Is concept a variant of SFINAE
Problem Description:
SFINAE is a technology that permits invalid expressions and/or types in the immediate context of a templated function while the concept
seems to have the same effect since we are only permitted to use expressions and types(in requires-expression) in the constraint-expression of the concept-definition, and the constraint-expression is true if all expressions and/or types are valid, and false otherwise. It appears to me that concept
cannot do anything that exceeds what SFINAE can do, the same is true the other way around.

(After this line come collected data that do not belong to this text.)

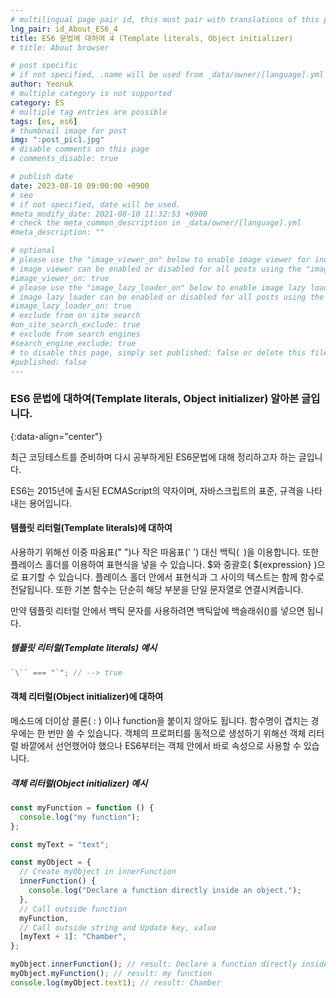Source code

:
 ```yaml
---
# multilingual page pair id, this must pair with translations of this page. (This name must be unique)
lng_pair: id_About_ES6_4
title: ES6 문법에 대하여 4 (Template literals, Object initializer)
# title: About browser

# post specific
# if not specified, .name will be used from _data/owner/[language].yml
author: Yeonuk
# multiple category is not supported
category: ES
# multiple tag entries are possible
tags: [es, es6]
# thumbnail image for post
img: ":post_pic1.jpg"
# disable comments on this page
# comments_disable: true

# publish date
date: 2023-08-10 09:00:00 +0900
# seo
# if not specified, date will be used.
#meta_modify_date: 2021-08-10 11:32:53 +0900
# check the meta_common_description in _data/owner/[language].yml
#meta_description: ""

# optional
# please use the "image_viewer_on" below to enable image viewer for individual pages or posts (_posts/ or [language]/_posts folders).
# image viewer can be enabled or disabled for all posts using the "image_viewer_posts: true" setting in _data/conf/main.yml.
#image_viewer_on: true
# please use the "image_lazy_loader_on" below to enable image lazy loader for individual pages or posts (_posts/ or [language]/_posts folders).
# image lazy loader can be enabled or disabled for all posts using the "image_lazy_loader_posts: true" setting in _data/conf/main.yml.
#image_lazy_loader_on: true
# exclude from on site search
#on_site_search_exclude: true
# exclude from search engines
#search_engine_exclude: true
# to disable this page, simply set published: false or delete this file
#published: false
---
```


<!-- outline-start -->

### ES6 문법에 대하여(Template literals, Object initializer) 알아본 글입니다.

{:data-align="center"}

<!-- outline-end -->

최근 코딩테스트를 준비하며 다시 공부하게된 ES6문법에 대해 정리하고자 하는 글입니다.

ES6는 2015년에 출시된 ECMAScript의 약자이며, 자바스크립트의 표준, 규격을 나타내는 용어입니다.

#### 템플릿 리터럴(Template literals)에 대하여

사용하기 위해선 이중 따옴표(" ")나 작은 따옴표(' ') 대신 백틱(` `)을 이용합니다. 또한 플레이스 홀더를 이용하여 표현식을 넣을 수 있습니다. $와 중괄호( ${expression} )으로 표기할 수 있습니다. 플레이스 홀더 안에서 표현식과 그 사이의 텍스트는 함께 함수로 전달됩니다. 또한 기본 함수는 단순히 해당 부분을 단일 문자열로 연결시켜줍니다.

만약 템플릿 리터럴 안에서 백틱 문자를 사용하려면 백틱앞에 백슬래쉬(\)를 넣으면 됩니다.

##### 템플릿 리터럴(Template literals) 예시

```javascript
`\`` === "`"; // --> true
```

#### 객체 리터럴(Object initializer)에 대하여

메소드에 더이상 콜론( : ) 이나 function을 붙이지 않아도 됩니다.
함수명이 겹치는 경우에는 한 번만 쓸 수 있습니다.
객체의 프로퍼티를 동적으로 생성하기 위해선 객체 리터럴 바깥에서 선언했어야 했으나 ES6부터는 객체 안에서 바로 속성으로 사용할 수 있습니다.

##### 객체 리터럴(Object initializer) 예시

```javascript
const myFunction = function () {
  console.log("my function");
};

const myText = "text";

const myObject = {
  // Create myObject in innerFunction
  innerFunction() {
    console.log("Declare a function directly inside an object.");
  },
  // Call outside function
  myFunction,
  // Call outside string and Update key, value
  [myText + 1]: "Chamber",
};

myObject.innerFunction(); // result: Declare a function directly inside an object.
myObject.myFunction(); // result: my function
console.log(myObject.text1); // result: Chamber
```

Is my understanding right? If it is not, what is the case in which we can only by using the concept, or by using SFINAE but using the other way would result in an error? If there does not exist such a scene, is the concept merely a graceful/modern way of using the technology SFINAE(i.e. they are essentially equivalent)?
Update:
IMO, the only difference is, certain expressions and types we want to check are dispersed in the declaration for SFINAE, by contrast, certain expressions and types we want to check are collected in the constraint-expression of the single concept-definition and use the declared concept
in the declaration. Their effect essentially relies on invalid expressions and types.
Solution – 1
They are not equivalent. Concepts can appear in more places and are partially ordered by subsumption. Some examples:
1. Concept subsumption may be used to rank overloads. With SFINAE, this is an error:
template <typename T>
auto overload(T) -> std::enable_if_t<std::is_copy_constructible_v<T>>;
template <typename T>
auto overload(T) -> std::enable_if_t<std::is_move_constructible_v<T>>;
void test() {
overload(1); // error: ambiguous
}
With concepts, this works:
void overload(std::copy_constructible auto);
void overload(std::move_constructible auto);
void test() {
overload(1);
}
2. Similarly, concept subsumption may be used to rank partial specializations.

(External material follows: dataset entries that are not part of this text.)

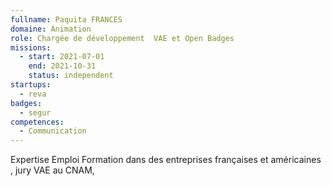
 ```yaml
---
fullname: Paquita FRANCES
domaine: Animation
role: Chargée de développement  VAE et Open Badges
missions:
  - start: 2021-07-01
    end: 2021-10-31
    status: independent
startups:
  - reva
badges:
  - segur
competences:
  - Communication
---
```

Expertise Emploi Formation dans des entreprises françaises et américaines , jury VAE au CNAM,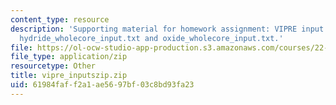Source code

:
 ```yaml
---
content_type: resource
description: 'Supporting material for homework assignment: VIPRE input files, including
  hydride_wholecore_input.txt and oxide_wholecore_input.txt.'
file: https://ol-ocw-studio-app-production.s3.amazonaws.com/courses/22-39-integration-of-reactor-design-operations-and-safety-fall-2006/61984faff2a1ae5697bf03c8bd93fa23_vipre_inputszip.zip
file_type: application/zip
resourcetype: Other
title: vipre_inputszip.zip
uid: 61984faf-f2a1-ae56-97bf-03c8bd93fa23
---
```

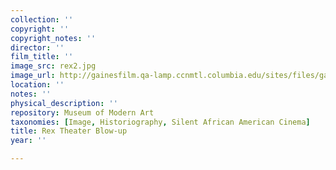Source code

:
 ```yaml
---
collection: ''
copyright: ''
copyright_notes: ''
director: ''
film_title: ''
image_src: rex2.jpg
image_url: http://gainesfilm.qa-lamp.ccnmtl.columbia.edu/sites/files/gainesfilm/images/rex2.jpg
location: ''
notes: ''
physical_description: ''
repository: Museum of Modern Art
taxonomies: [Image, Historiography, Silent African American Cinema]
title: Rex Theater Blow-up
year: ''

---
```

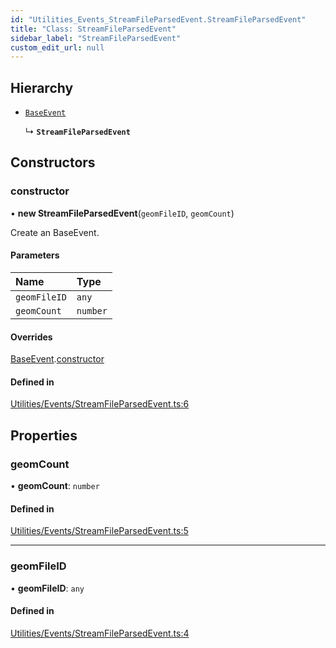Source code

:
 ```yaml
---
id: "Utilities_Events_StreamFileParsedEvent.StreamFileParsedEvent"
title: "Class: StreamFileParsedEvent"
sidebar_label: "StreamFileParsedEvent"
custom_edit_url: null
---
```




## Hierarchy

- [`BaseEvent`](../Utilities_BaseEvent.BaseEvent)

  ↳ **`StreamFileParsedEvent`**

## Constructors

### constructor

• **new StreamFileParsedEvent**(`geomFileID`, `geomCount`)

Create an BaseEvent.

#### Parameters

| Name | Type |
| :------ | :------ |
| `geomFileID` | `any` |
| `geomCount` | `number` |

#### Overrides

[BaseEvent](../Utilities_BaseEvent.BaseEvent).[constructor](../Utilities_BaseEvent.BaseEvent#constructor)

#### Defined in

[Utilities/Events/StreamFileParsedEvent.ts:6](https://github.com/ZeaInc/zea-engine/blob/339201283/src/Utilities/Events/StreamFileParsedEvent.ts#L6)

## Properties

### geomCount

• **geomCount**: `number`

#### Defined in

[Utilities/Events/StreamFileParsedEvent.ts:5](https://github.com/ZeaInc/zea-engine/blob/339201283/src/Utilities/Events/StreamFileParsedEvent.ts#L5)

___

### geomFileID

• **geomFileID**: `any`

#### Defined in

[Utilities/Events/StreamFileParsedEvent.ts:4](https://github.com/ZeaInc/zea-engine/blob/339201283/src/Utilities/Events/StreamFileParsedEvent.ts#L4)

3. Concepts are allowed on non-template member functions, so they can constrain special member functions.
Since a copy constructor is not a template, SFINAE never applies. When one needs conditional behavior before concepts (e.g. trivial copy constructor if the template argument of the class template is itself trivial), one had to conditionally introduce different base classes.
4. Concepts can constrain deduction.
One can statically assert that a type returned satisfies your requirements without asserting the precise type.
std::integral auto i = 1;
5. Concepts can be used in abbreviated function templates.